L’aeroporto di Croydon ha smesso i panni di base della RAF da poco più di sei mesi, quando, il 4 novembre 1945, sulle sue piste atterrano due Douglas DC-3 Dakotas. Hanno le stelle rosse dipinte sui fianchi e a bordo il meglio del proletariato calcistico. Perfino il cielo pare aver capito che la giornata è di quelle storiche, e infatti un pallido sole si affaccia ad accogliere la prima visita di una squadra di calcio dell’Unione Sovietica in terra britannica. Sulla pista, il presidente della FA Stanley Rous attende lo sbarco degli ospiti provenienti da Mosca, insieme a una nutrita delegazione di funzionari dell’ambasciata in cappotto blu su cui spiccano falce e martello. Dagli aerei scendono 37 uomini e una donna, indosso il medesimo cappotto blu. A guidarli è Mikhail Yakushin, Maestro Emerito di Sport dell’URSS e ora capo allenatore della Dinamo Mosca, il club presieduto da Lavrentiy Beria, capo della polizia segreta. Prima della partenza per l’Occidente, squadra e staff tecnico sono stati ricevuti da Stalin in persona, che li ha invitati a non lasciarsi battere dalle “squadre del capitalismo borghese”.

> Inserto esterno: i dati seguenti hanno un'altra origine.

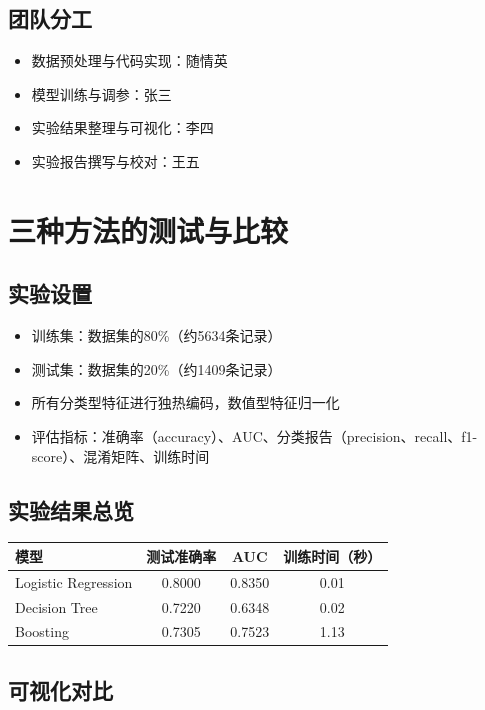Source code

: \documentclass[12pt,a4paper]{article}
\begin{document}
\subsection{团队分工}
\begin{itemize}
    \item 数据预处理与代码实现：随情英
    \item 模型训练与调参：张三
    \item 实验结果整理与可视化：李四
    \item 实验报告撰写与校对：王五
\end{itemize}

\section{三种方法的测试与比较}

\subsection{实验设置}
\begin{itemize}
    \item 训练集：数据集的80\%（约5634条记录）
    \item 测试集：数据集的20\%（约1409条记录）
    \item 所有分类型特征进行独热编码，数值型特征归一化
    \item 评估指标：准确率（accuracy）、AUC、分类报告（precision、recall、f1-score）、混淆矩阵、训练时间
\end{itemize}

\subsection{实验结果总览}

\begin{longtable}{|l|c|c|c|}
\hline
模型 & 测试准确率 & AUC & 训练时间（秒） \\
\hline
Logistic Regression & 0.8000 & 0.8350 & 0.01 \\
Decision Tree       & 0.7220 & 0.6348 & 0.02 \\
Boosting            & 0.7305 & 0.7523 & 1.13 \\
\hline
\end{longtable}

\subsection{可视化对比}
\end{document}
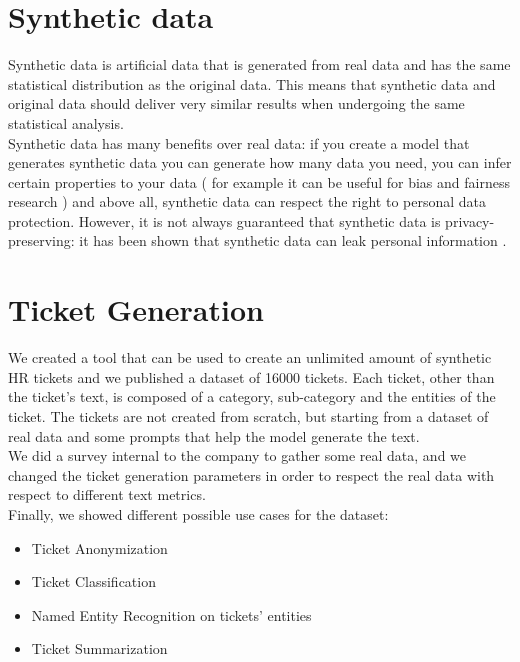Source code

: \section{Synthetic data}
Synthetic data is artificial data that is generated from real data and has the same statistical distribution as the original data. This means that synthetic data and original data should deliver very similar results when undergoing the same statistical analysis. \\
Synthetic data has many benefits over real data: if you create a model that generates synthetic data you can generate how many data you need, you can infer certain properties to your data ( for example it can be useful for bias and fairness research ) and above all, synthetic data can respect the right to personal data protection. However, it is not always guaranteed that synthetic data is privacy-preserving: it has been shown that synthetic data can leak personal information \cite{bellovin2019privacy}.\\

\section{Ticket Generation}
We created a tool that can be used to create an unlimited amount of synthetic HR tickets and we published a dataset of 16000 tickets. Each ticket, other than the ticket's text, is composed of a category, sub-category and the entities of the ticket. The tickets are not created from scratch, but starting from a dataset of real data and some prompts that help the model generate the text. \\
We did a survey internal to the company to gather some real data, and we changed the ticket generation parameters in order to respect the real data with respect to different text metrics. \\
Finally, we showed different possible use cases for the dataset:
\begin{itemize}
    \item Ticket Anonymization
    \item Ticket Classification
    \item Named Entity Recognition on tickets' entities
    \item Ticket Summarization
\end{itemize}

La Dinamo che sbarca a Croydon non è lo squadrone che ha vinto due campionati di seguito nel 1941 e nel ’45 (il calcio in Russia si è fermato dal 1942 al ’44, con l’eccezione dell’incredibile partita giocata nel maggio ’42 nella Leningrado assediata), però Beria è riuscito ad aggregare alla comitiva il capocannoniere dell’ultimo campionato Vsevolod Bovrov, che gioca nel CSKA Mosca, e due giocatori della Dinamo Leningrado. “Un semplice insieme di onesti amatori”, definisce il Sunday Express i giocatori sovietici, di cui del resto in Inghilterra si sa pochissimo. La FA considera un eccezionale successo diplomatico essere riuscita a organizzare il tour inglese dei moscoviti – il programma prevede due amichevoli a Londra, una a Cardiff, una a Glasgow e un’ultima a Birmingham –, pianificato appena qualche mese dopo la fine della guerra, con lo scopo di destinare l’incasso degli incontri in beneficenza e celebrare il ritorno del calcio sul suolo inglese, dopo ben sei anni di sospensione per cause belliche. Ma in una Londra che porta ancora vasti segni dei bombardamenti, è un mezzo miracolo anche solo riuscire a trovare un alloggio adeguato per gli ospiti. Squadra e staff vengono inizialmente condotti alla caserma della Royal Horse Guard, a Whitehall. Quando, però, scoprono che nelle stanze loro destinate ci sono solo letti senza lenzuola né cuscini, si rifiutano di restare. Non appena si sparge la voce della figuraccia della FA, molti londinesi inviano lettere all’ambasciata sovietica offrendosi di ospitare i giocatori a casa loro. Alla fine l’incidente si risolve accompagnando l’intera delegazione – squadra, staff, interprete e radiocronista – all’Imperial Hotel di Russell Square, a Bloomsbury. Spiazzati dall’atteggiamento timido dei sovietici, i giornali li ribattezzano “The Silent Ones”. D’altra parte, gli unici termini inglesi che conoscono sono quelli del gergo calcistico – dicono offside e corner, osserva un servizio della British Pathé.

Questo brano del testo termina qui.